Uber's effort to improve passenger safety in India isn't stopping with a panic button. The company said today it is partnering with Safetipin, a smartphone app that attempts to gauge the relative safety of neighborhoods, to help gather data and distribute it to local governments. As part of the partnership, which begins Wednesday and runs for five months, Uber will let Safetipin's auditors ride along in New Delhi to collect data about neighborhoods. The company will mount smartphones on vehicle exteriors to capture images of road and city conditions, measuring each photo for criteria including lighting, visibility, and the gender diversity of the people in the picture.
Uber and Safetipin will then send the information to city governments and urban planners to suggest improvements, such as adding street lights, the companies said. Meanwhile, neighborhoods are given a score in the Safetipin app, which passengers can use to gauge the relative safety of areas they plan to travel through. While the partnership is launching in New Dehli, where an Uber driver is facing rape allegations, it's coming soon to Bogotá, Colombia and Nairobi, Kenya, as well.
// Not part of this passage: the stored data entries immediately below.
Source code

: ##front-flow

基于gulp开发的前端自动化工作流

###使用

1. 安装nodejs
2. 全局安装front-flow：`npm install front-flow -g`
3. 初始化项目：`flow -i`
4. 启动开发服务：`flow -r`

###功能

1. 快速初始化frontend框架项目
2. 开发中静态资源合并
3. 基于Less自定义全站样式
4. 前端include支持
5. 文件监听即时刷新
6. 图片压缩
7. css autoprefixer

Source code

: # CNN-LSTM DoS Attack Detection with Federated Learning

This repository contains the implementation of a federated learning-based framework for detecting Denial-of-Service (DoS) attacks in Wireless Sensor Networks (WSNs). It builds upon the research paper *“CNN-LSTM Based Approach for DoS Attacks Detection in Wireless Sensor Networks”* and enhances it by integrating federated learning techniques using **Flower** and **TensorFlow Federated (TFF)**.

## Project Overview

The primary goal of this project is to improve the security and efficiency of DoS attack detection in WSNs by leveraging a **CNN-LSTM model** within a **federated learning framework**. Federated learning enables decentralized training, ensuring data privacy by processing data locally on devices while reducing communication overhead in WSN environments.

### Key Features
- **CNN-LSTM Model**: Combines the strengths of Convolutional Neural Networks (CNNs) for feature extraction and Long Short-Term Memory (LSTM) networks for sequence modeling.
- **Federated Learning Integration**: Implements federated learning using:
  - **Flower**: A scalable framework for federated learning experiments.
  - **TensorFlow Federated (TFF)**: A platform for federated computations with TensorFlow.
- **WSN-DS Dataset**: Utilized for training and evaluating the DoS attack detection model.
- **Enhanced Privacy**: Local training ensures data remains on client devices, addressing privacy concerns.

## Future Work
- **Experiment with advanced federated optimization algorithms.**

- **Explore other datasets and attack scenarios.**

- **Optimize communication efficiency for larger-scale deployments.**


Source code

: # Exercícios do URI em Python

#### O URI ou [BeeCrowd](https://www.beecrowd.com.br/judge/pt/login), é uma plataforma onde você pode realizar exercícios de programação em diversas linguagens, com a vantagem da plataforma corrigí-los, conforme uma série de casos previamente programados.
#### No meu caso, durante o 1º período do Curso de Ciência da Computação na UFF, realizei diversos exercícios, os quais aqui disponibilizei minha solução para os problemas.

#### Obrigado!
Shifting the focus to governments — and away from itself
Apps like Safetipin have come under scrutiny before — crowdsourcing a neighborhood "safety" score can invite racist commentary (others have tried). And it's not clear how useful a numerical score is to a woman trying to decide whether to take a trip — or whether governments will actually implement any urban planning suggestions from a smartphone app. But if nothing else, the partnership will let Uber say that it's doing its part to fight crime. "By working together on this meaningful cross-border initiative we hope to provide local communities with the technologies to enable them to travel more safely around their cities, here in India and around the world," Uber's manager for New Delhi said in a blog post. From Uber's perspective, shifting the focus to governments — and away from itself — can only be beneficial.